→ INSTRUCTIONS FOR THE TASK
Starting at the first line of the data, print every line up to and including the one with "With Module Federation, there's", but no pictures.

(Source texts of formatted documents)
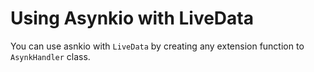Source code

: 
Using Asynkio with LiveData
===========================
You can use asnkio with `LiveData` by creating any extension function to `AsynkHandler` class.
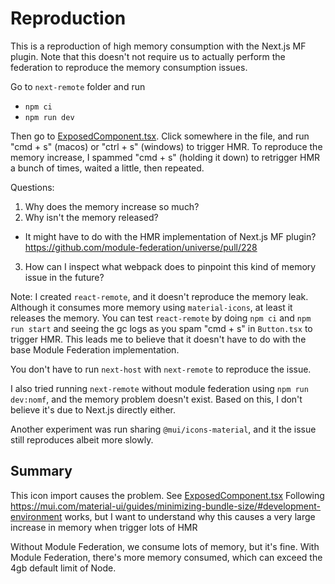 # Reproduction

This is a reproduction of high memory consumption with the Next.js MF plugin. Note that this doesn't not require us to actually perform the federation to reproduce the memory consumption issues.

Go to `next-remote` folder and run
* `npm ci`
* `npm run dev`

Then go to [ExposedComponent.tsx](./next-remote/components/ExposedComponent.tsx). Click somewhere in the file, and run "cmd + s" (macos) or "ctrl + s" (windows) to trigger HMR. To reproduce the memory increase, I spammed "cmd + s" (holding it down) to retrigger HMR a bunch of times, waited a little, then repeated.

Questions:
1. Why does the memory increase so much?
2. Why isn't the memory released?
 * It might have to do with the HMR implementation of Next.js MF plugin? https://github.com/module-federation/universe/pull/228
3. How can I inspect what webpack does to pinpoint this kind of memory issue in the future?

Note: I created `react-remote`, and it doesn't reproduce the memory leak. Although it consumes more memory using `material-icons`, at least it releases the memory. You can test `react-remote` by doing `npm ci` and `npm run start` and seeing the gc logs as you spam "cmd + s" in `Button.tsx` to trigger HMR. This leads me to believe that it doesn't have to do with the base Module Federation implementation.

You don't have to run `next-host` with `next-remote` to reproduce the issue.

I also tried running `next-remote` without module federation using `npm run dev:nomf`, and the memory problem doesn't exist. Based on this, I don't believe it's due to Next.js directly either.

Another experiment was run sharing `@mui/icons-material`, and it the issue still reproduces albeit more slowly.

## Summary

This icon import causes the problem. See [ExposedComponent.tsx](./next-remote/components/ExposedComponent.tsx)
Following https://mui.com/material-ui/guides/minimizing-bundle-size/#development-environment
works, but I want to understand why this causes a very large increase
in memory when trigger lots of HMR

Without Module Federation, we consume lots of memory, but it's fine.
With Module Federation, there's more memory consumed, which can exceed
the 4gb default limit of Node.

→ SOLUTION TO THIS TASK
Source code

: 
Using Asynkio with LiveData
===========================
You can use asnkio with `LiveData` by creating any extension function to `AsynkHandler` class.
 # Reproduction

This is a reproduction of high memory consumption with the Next.js MF plugin. Note that this doesn't not require us to actually perform the federation to reproduce the memory consumption issues.

Go to `next-remote` folder and run
* `npm ci`
* `npm run dev`

Then go to [ExposedComponent.tsx](./next-remote/components/ExposedComponent.tsx). Click somewhere in the file, and run "cmd + s" (macos) or "ctrl + s" (windows) to trigger HMR. To reproduce the memory increase, I spammed "cmd + s" (holding it down) to retrigger HMR a bunch of times, waited a little, then repeated.

Questions:
1. Why does the memory increase so much?
2. Why isn't the memory released?
 * It might have to do with the HMR implementation of Next.js MF plugin? https://github.com/module-federation/universe/pull/228
3. How can I inspect what webpack does to pinpoint this kind of memory issue in the future?

Note: I created `react-remote`, and it doesn't reproduce the memory leak. Although it consumes more memory using `material-icons`, at least it releases the memory. You can test `react-remote` by doing `npm ci` and `npm run start` and seeing the gc logs as you spam "cmd + s" in `Button.tsx` to trigger HMR. This leads me to believe that it doesn't have to do with the base Module Federation implementation.

You don't have to run `next-host` with `next-remote` to reproduce the issue.

I also tried running `next-remote` without module federation using `npm run dev:nomf`, and the memory problem doesn't exist. Based on this, I don't believe it's due to Next.js directly either.

Another experiment was run sharing `@mui/icons-material`, and it the issue still reproduces albeit more slowly.

## Summary

This icon import causes the problem. See [ExposedComponent.tsx](./next-remote/components/ExposedComponent.tsx)
Following https://mui.com/material-ui/guides/minimizing-bundle-size/#development-environment
works, but I want to understand why this causes a very large increase
in memory when trigger lots of HMR

Without Module Federation, we consume lots of memory, but it's fine.
With Module Federation, there's more memory consumed, which can exceed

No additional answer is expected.